Look for "Solved" in each line of the records, and copy the lines that have it.
>>
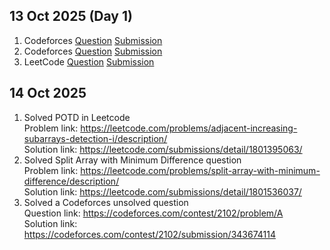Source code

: ## 13 Oct 2025 (Day 1)

1. Codeforces [Question](https://codeforces.com/contest/2160/problem/C) [Submission](https://codeforces.com/contest/2160/submission/343547461)<br>
2. Codeforces [Question](https://codeforces.com/contest/2055/problem/A) [Submission](https://codeforces.com/contest/2055/submission/343570118)<br>
3. LeetCode [Question](https://leetcode.com/problems/climbing-stairs/description/) [Submission](https://leetcode.com/submissions/detail/1800426764/)

## 14 Oct 2025
1) Solved POTD in Leetcode<br>
Problem link: https://leetcode.com/problems/adjacent-increasing-subarrays-detection-i/description/<br>
Solution link: https://leetcode.com/submissions/detail/1801395063/<br>
2) Solved Split Array with Minimum Difference question<br>
Problem link: https://leetcode.com/problems/split-array-with-minimum-difference/description/<br>
Solution link: https://leetcode.com/submissions/detail/1801536037/<br>
3) Solved a Codeforces unsolved question<br>
Question link: https://codeforces.com/contest/2102/problem/A<br>
Solution link: https://codeforces.com/contest/2102/submission/343674114
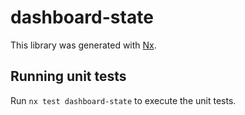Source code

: # dashboard-state

This library was generated with [Nx](https://nx.dev).

## Running unit tests

Run `nx test dashboard-state` to execute the unit tests.
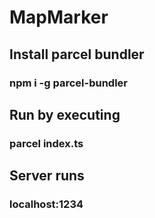 # MapMarker

## Install parcel bundler 

### npm i -g parcel-bundler

## Run by executing

### parcel index.ts


## Server runs 

### localhost:1234

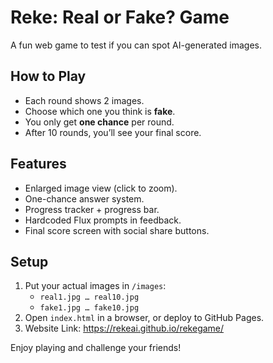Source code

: # Reke: Real or Fake? Game

A fun web game to test if you can spot AI-generated images.

## How to Play
- Each round shows 2 images.
- Choose which one you think is **fake**.
- You only get **one chance** per round.
- After 10 rounds, you’ll see your final score.

## Features
- Enlarged image view (click to zoom).
- One-chance answer system.
- Progress tracker + progress bar.
- Hardcoded Flux prompts in feedback.
- Final score screen with social share buttons.

## Setup
1. Put your actual images in `/images`:
   - `real1.jpg … real10.jpg`
   - `fake1.jpg … fake10.jpg`
2. Open `index.html` in a browser, or deploy to GitHub Pages.
3. Website Link: https://rekeai.github.io/rekegame/

Enjoy playing and challenge your friends!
<<
▶ [Answer box]
1) Solved POTD in Leetcode<br>
2) Solved Split Array with Minimum Difference question<br>
3) Solved a Codeforces unsolved question<br>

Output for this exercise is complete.